2

223 39 20
                                    

iki saat üst üste gördüğümüz matematik dersinin son on dakikasındayız. changbin yanımda ruhunu teslim etmek üzere.

"hoca bitir hoca nolur bitir!"

sırada arkaya yaslanmış, başını geriye atıp duvara yaslamış kendi kendine söyleniyordu. fakat bu söylenişleri biraz sesli hal almış olmalı ki matematik öğretmenimiz bay park tahtaya yazdığı soruyu bitirip en arka sırada oturan bize döndü.

"changbin? bir şey mi dedin?"

changbin adını duymasıyla oturuşunu düzeltti ve toparlandı. gözleri hızla tahtayı taradıktan sonra bay park ile göz teması kurdu.

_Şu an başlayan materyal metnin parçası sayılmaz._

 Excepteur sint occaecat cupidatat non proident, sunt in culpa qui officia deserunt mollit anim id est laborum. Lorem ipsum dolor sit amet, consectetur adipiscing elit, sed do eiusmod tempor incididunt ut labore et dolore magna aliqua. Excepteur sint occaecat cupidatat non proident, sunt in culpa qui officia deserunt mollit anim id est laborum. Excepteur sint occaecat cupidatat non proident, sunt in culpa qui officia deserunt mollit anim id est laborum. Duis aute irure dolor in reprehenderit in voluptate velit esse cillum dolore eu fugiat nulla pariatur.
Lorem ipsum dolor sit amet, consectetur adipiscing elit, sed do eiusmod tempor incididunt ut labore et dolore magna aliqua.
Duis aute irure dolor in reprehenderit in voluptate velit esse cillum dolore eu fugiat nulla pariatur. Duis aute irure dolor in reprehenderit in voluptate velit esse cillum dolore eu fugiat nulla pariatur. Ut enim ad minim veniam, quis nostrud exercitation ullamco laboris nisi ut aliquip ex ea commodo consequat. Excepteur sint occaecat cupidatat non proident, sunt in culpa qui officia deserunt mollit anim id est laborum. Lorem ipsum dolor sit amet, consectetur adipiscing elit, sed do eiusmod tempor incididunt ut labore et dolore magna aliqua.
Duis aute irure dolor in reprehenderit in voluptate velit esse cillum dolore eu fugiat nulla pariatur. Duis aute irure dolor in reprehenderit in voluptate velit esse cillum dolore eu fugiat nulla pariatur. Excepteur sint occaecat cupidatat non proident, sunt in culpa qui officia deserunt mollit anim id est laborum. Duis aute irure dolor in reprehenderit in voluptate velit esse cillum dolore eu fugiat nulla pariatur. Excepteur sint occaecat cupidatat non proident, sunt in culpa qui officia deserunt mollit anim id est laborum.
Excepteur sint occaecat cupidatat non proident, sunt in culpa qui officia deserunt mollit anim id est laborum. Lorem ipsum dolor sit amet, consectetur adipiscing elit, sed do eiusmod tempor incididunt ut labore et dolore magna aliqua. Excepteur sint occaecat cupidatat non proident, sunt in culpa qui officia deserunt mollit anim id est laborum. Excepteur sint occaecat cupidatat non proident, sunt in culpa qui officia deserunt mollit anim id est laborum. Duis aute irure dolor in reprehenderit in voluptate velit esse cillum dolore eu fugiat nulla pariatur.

"cevap 4 mü demiştim de ben..."

bay park önce tek kaşını kaldırıp changbin'e, sonra soruya baktı.

"aferin, doğru."

olayı sırıtarak izlerken cevabın doğru olduğunu duymamla gözlerim şaşkınlıkla açıldı ve changbin'e baktım. aynı şaşkınlığı hemen önümüzde oturan chan ve hyunjin de paylaşıyordu. hyunjin arkasını dönüp changbin'in kafasını tuttu ve iki yana salladı.

"nasıl çözdün lan? hoca soruyu yazalı daha 2 dakika olmadı."

changbin şaşkın yüzlerimize bakıp sırıtarak arkasına yaslandı ve bir kolunu arkaya attı.

"tanrı vergisi bir zekam var. bakar bakmaz cevabı gördüm."

bu sırada sessiz kalan chan, bir anda changbin'in önündeki kitabı kaldırıp bize gösterdi.

"hocayla aynı test kitabını almışsın puşt. tabii görürsün cevabı."

chan'ın bu çıkışıyla gülmemi tutamadım. sessiz sessiz kıkırdarken changbin bu kadar hızlı ifşa olmasıyla somurtup kitabı chan'in elinden çekip aldı.

"bakar bakmaz gördüm işte. nereye baktığım önemli burada. ben cevap anahtarına baktım."

o kendince saçmalarken hyunjin changbin ile uğraşmayı bırakmamıştı. zaten çözülen son sorudan sonra birkaç dakika kaldığı için hoca serbest bıraktı. bu yüzden rahatça sinir edebiliyordu changbin'i hyunjin.

zilin çalmasıyla chan yerinden kalktı. "kantinden bir şey istiyor musunuz? hayır mı? tamam ben hemen dönerim."

cevabımızı bile beklemeden hızla sıradan çıktı ve kapıya doğru koşar adımlarla ilerledi.

arkasından seslendim. "bekle, ben de geleceğim!"

kapıdan çıkıp yana döndüğünde, duvar kenarında oturduğum için changbin'i iterek sıradan çıktım ve sınıftan dışarı çıktım.

chan kapının yanındaki duvara yaslanmış, telefonuna göz atıyordu. yanına gitmem ile telefonunu cebine attı ve merdivenlere yöneldik.

"çok önemli bir şey soracağım."

başımı yana çevirip sorusunu bekledim. çok ciddi bakışlarla bana döndü ve bir eliyle omzumu tutup sordu.

"geçmişe gidip büyükbabanı öldürürsen ne olur?"

chan'in dudaklarından döküldüğünü bir milyonuncu kez duyduğum soruyla ciddi bakışlarımı devirip derin bir nefes verdim.

"bir sik olmaz kardeşim, katil olursun."

kantinden içeri girerken çocuk gibi ayağını yere vurup mızmızlandı. "ya minho!"

kolundan tutup kantin sırasına ittim onu. kuantum fiziği ve paradokslarla kafayı bozmuştu. her gün gelip farklı bir şeyler anlatıyor, anlamadığımızı görünce de yine büyükbaba paradoksuna dönüyordu.